Rusbatch scored 20 points and was one rebound shy of a double-double. Singler added 11 points and plucked eight off the boards while Kenny registered a triple seven of points, rebounds and assists.
The Hawks, he said, were thrilled for their teammates who had won accolades at the end-of-the-season awards last night.
Coronel said they were mindful individuals got the gongs because others around them did the hard yards to put them in that position to benefit.
"As outstanding as Tim Quarterman was, he's not going to get any awards if he doesn't get the support," he said of the 2019 league scoring champion.
2019 NBL AWARDS
The NBL had also toasted its outstanding performers, including five Hawks, at an awards night at the Christchurch Casino yesterday:
■ MVP: Nick Kay (Saints).
■ All-Star 5: Shea Ili (Saints), Cameron Gliddon (Rams), EJ Singler (Hawks), Nick Kay (Saints), Brandon Bowman (Hawks).

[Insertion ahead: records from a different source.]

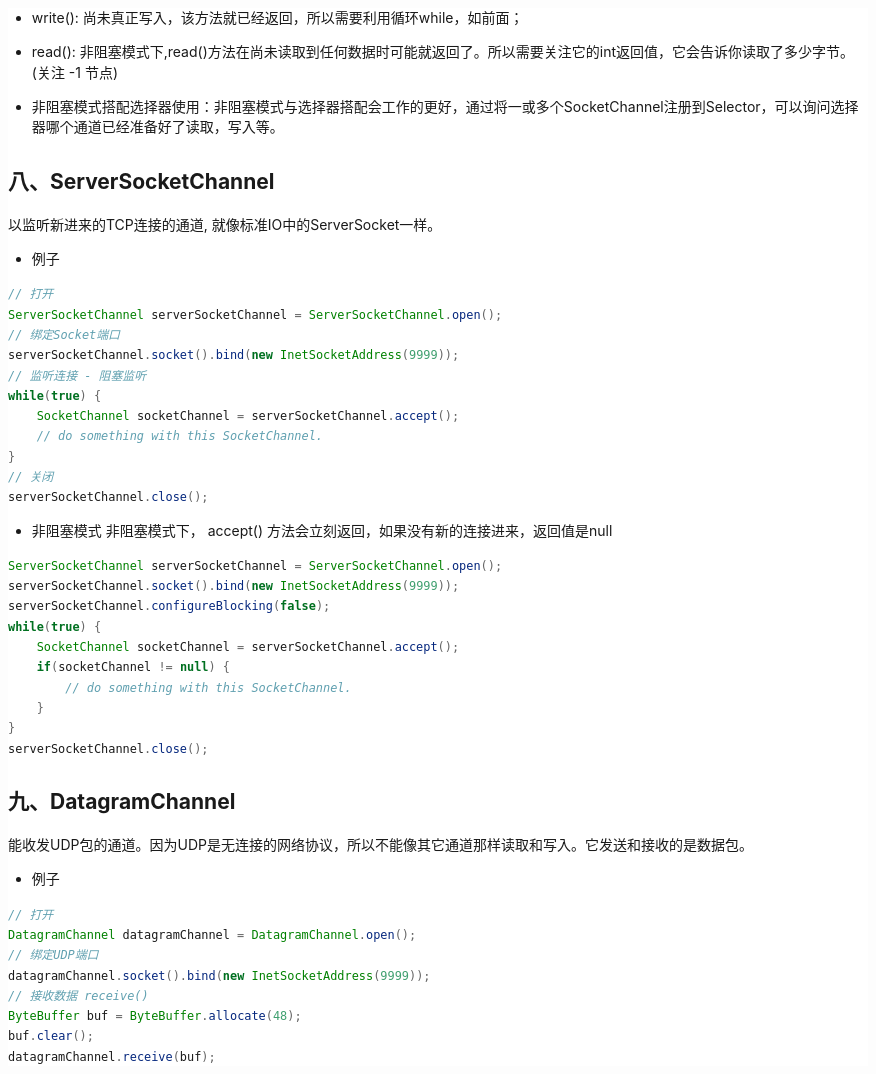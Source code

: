 - write(): 尚未真正写入，该方法就已经返回，所以需要利用循环while，如前面；

- read(): 非阻塞模式下,read()方法在尚未读取到任何数据时可能就返回了。所以需要关注它的int返回值，它会告诉你读取了多少字节。(关注 -1 节点)

- 非阻塞模式搭配选择器使用：非阻塞模式与选择器搭配会工作的更好，通过将一或多个SocketChannel注册到Selector，可以询问选择器哪个通道已经准备好了读取，写入等。

## 八、ServerSocketChannel

以监听新进来的TCP连接的通道, 就像标准IO中的ServerSocket一样。

- 例子

```java
// 打开
ServerSocketChannel serverSocketChannel = ServerSocketChannel.open();
// 绑定Socket端口
serverSocketChannel.socket().bind(new InetSocketAddress(9999));
// 监听连接 - 阻塞监听
while(true) {
    SocketChannel socketChannel = serverSocketChannel.accept();
    // do something with this SocketChannel.
}
// 关闭
serverSocketChannel.close();
```

- 非阻塞模式 非阻塞模式下， accept() 方法会立刻返回，如果没有新的连接进来，返回值是null

```java
ServerSocketChannel serverSocketChannel = ServerSocketChannel.open();
serverSocketChannel.socket().bind(new InetSocketAddress(9999));
serverSocketChannel.configureBlocking(false);
while(true) {
    SocketChannel socketChannel = serverSocketChannel.accept();
    if(socketChannel != null) {
        // do something with this SocketChannel.
    }
}
serverSocketChannel.close();
```

## 九、DatagramChannel

能收发UDP包的通道。因为UDP是无连接的网络协议，所以不能像其它通道那样读取和写入。它发送和接收的是数据包。

- 例子

```java
// 打开
DatagramChannel datagramChannel = DatagramChannel.open();
// 绑定UDP端口
datagramChannel.socket().bind(new InetSocketAddress(9999));
// 接收数据 receive()
ByteBuffer buf = ByteBuffer.allocate(48);
buf.clear();
datagramChannel.receive(buf);
```
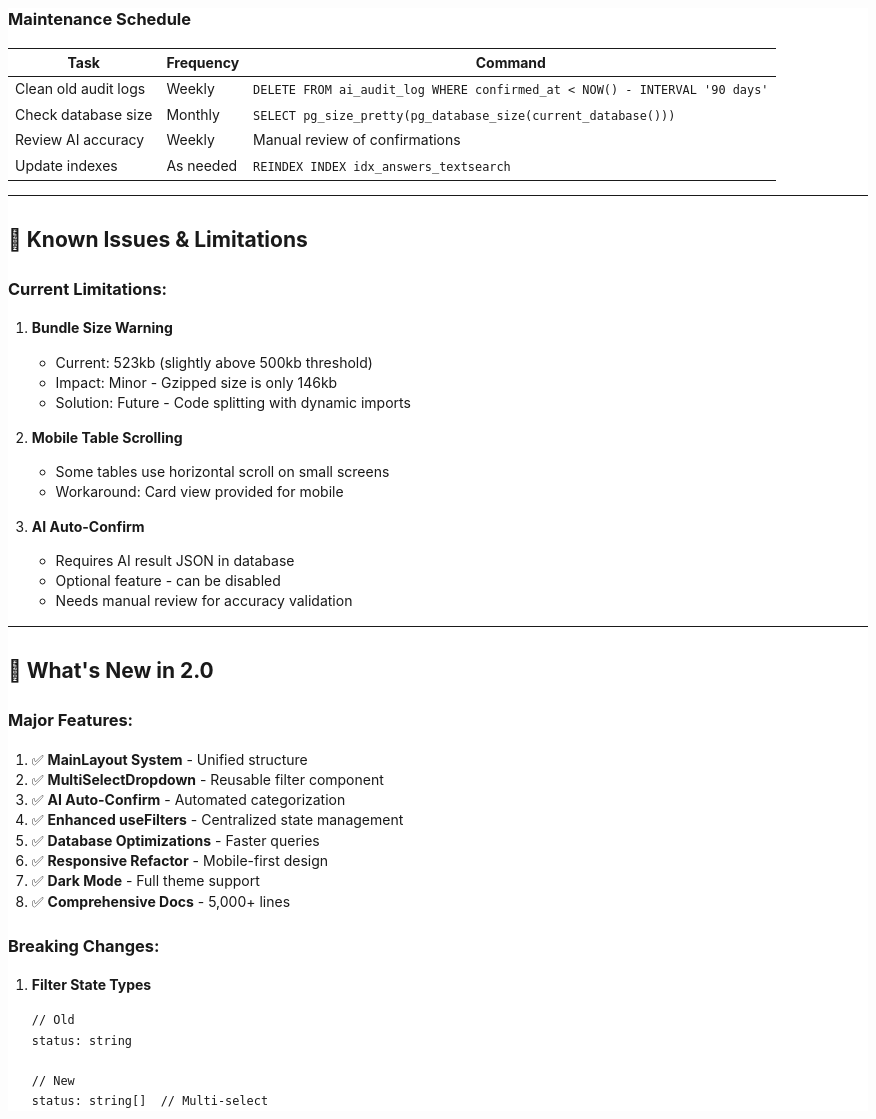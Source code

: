 
### Maintenance Schedule

| Task | Frequency | Command |
|------|-----------|---------|
| Clean old audit logs | Weekly | `DELETE FROM ai_audit_log WHERE confirmed_at < NOW() - INTERVAL '90 days'` |
| Check database size | Monthly | `SELECT pg_size_pretty(pg_database_size(current_database()))` |
| Review AI accuracy | Weekly | Manual review of confirmations |
| Update indexes | As needed | `REINDEX INDEX idx_answers_textsearch` |

---

## 🐛 Known Issues & Limitations

### Current Limitations:

1. **Bundle Size Warning**
   - Current: 523kb (slightly above 500kb threshold)
   - Impact: Minor - Gzipped size is only 146kb
   - Solution: Future - Code splitting with dynamic imports

2. **Mobile Table Scrolling**
   - Some tables use horizontal scroll on small screens
   - Workaround: Card view provided for mobile

3. **AI Auto-Confirm**
   - Requires AI result JSON in database
   - Optional feature - can be disabled
   - Needs manual review for accuracy validation

---

## 🎉 What's New in 2.0

### Major Features:

1. ✅ **MainLayout System** - Unified structure
2. ✅ **MultiSelectDropdown** - Reusable filter component
3. ✅ **AI Auto-Confirm** - Automated categorization
4. ✅ **Enhanced useFilters** - Centralized state management
5. ✅ **Database Optimizations** - Faster queries
6. ✅ **Responsive Refactor** - Mobile-first design
7. ✅ **Dark Mode** - Full theme support
8. ✅ **Comprehensive Docs** - 5,000+ lines

### Breaking Changes:

1. **Filter State Types**
   ```tsx
   // Old
   status: string
   
   // New
   status: string[]  // Multi-select
   ```
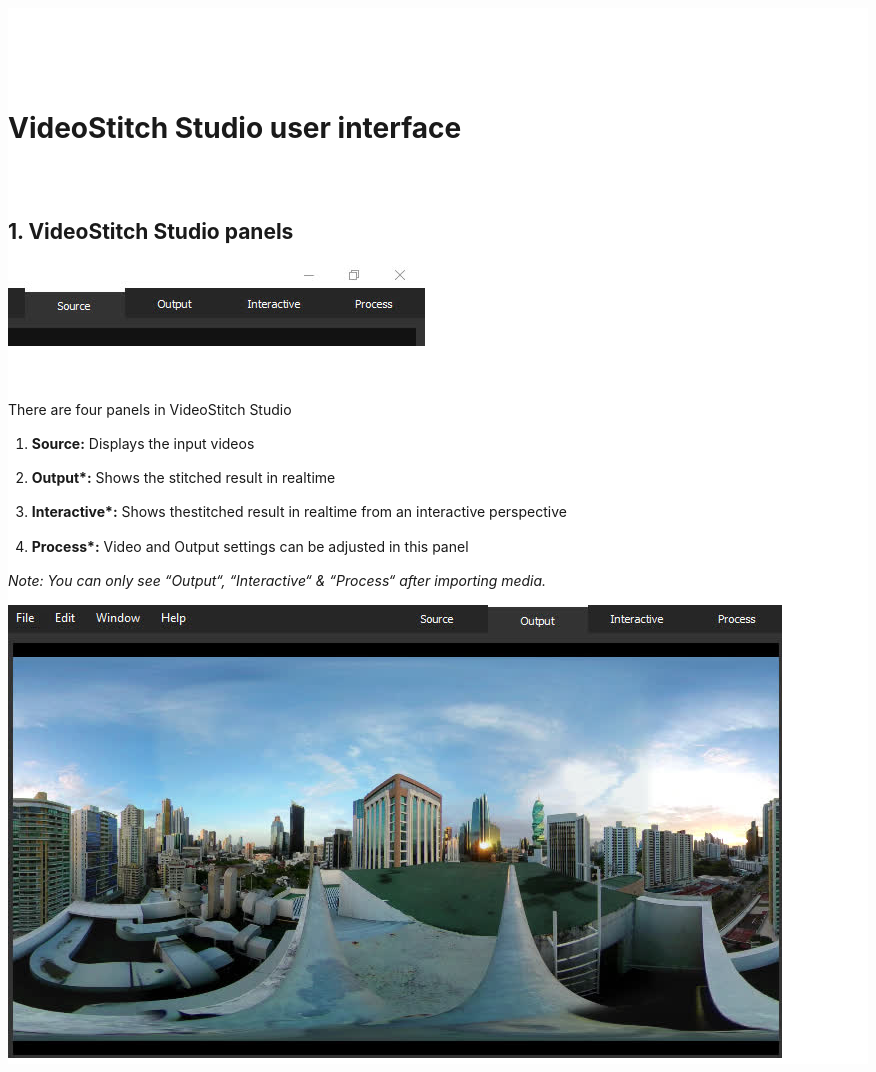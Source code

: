 <br><br><br>

# VideoStitch Studio user interface

<br>

## 1. VideoStitch Studio panels

![Panels](Images/Panels.jpg)

<br>

There are four panels in VideoStitch Studio

1. **Source:** Displays the input videos

2. **Output\*:** Shows the stitched result in realtime

3. **Interactive\*:** Shows thestitched result in realtime from an interactive perspective

4. **Process\*:** Video and Output settings can be adjusted in this panel

*Note: You can only see “Output“, “Interactive“ & “Process“ after importing media.*



<img src="Images/Output.jpg" alt="Output"  />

■ Most outstanding guard, Keith Carr Award: Gliddon.
■ Most outstanding NZ guard, John MacDonald Award: Shea Ili (Saints).
■ Most outstanding forward/centre, Commissioner's Award: Kay.
■ Most outstanding NZ forward/centre, Stan Hill Award: Rob Loe (Saints).
■ Coach of the year: Mick Downer (Rams).
■ Most improved player: Ethan Rusbatch (Hawks).
■ Best defensive player: Isaiah Wilkins (Rams).
■ Youth player of the year: Tyrell Harrison (Nelson Giants).
■ Fans' most popular player: Dom Kelman-Poto (Southland Sharks).
■ League scoring champion, Alan Bland Award: Tim Quarterman (Auckland Rangers).
■ League rebounding champion, Garry Pettis Award: Marcel Jones (Southern Huskies).
■ League assists champion, Dave Taylor Award: Jarrod Kenny (Hawks).
■ Golden hands: Kay.
■ Leading free-throw percentage: Alex Pledger (Sharks).
■ Leading 3pt percentage: Daniel Kickert (Hawks).
■ Referee of the year: Marty Davidson.
■ Team GM of the year: Julie Bensemann (Giants).
■ Best game presentation: Southland Sharks.
■ Best fan engagement: Rams.
■ Best social media: Sharks.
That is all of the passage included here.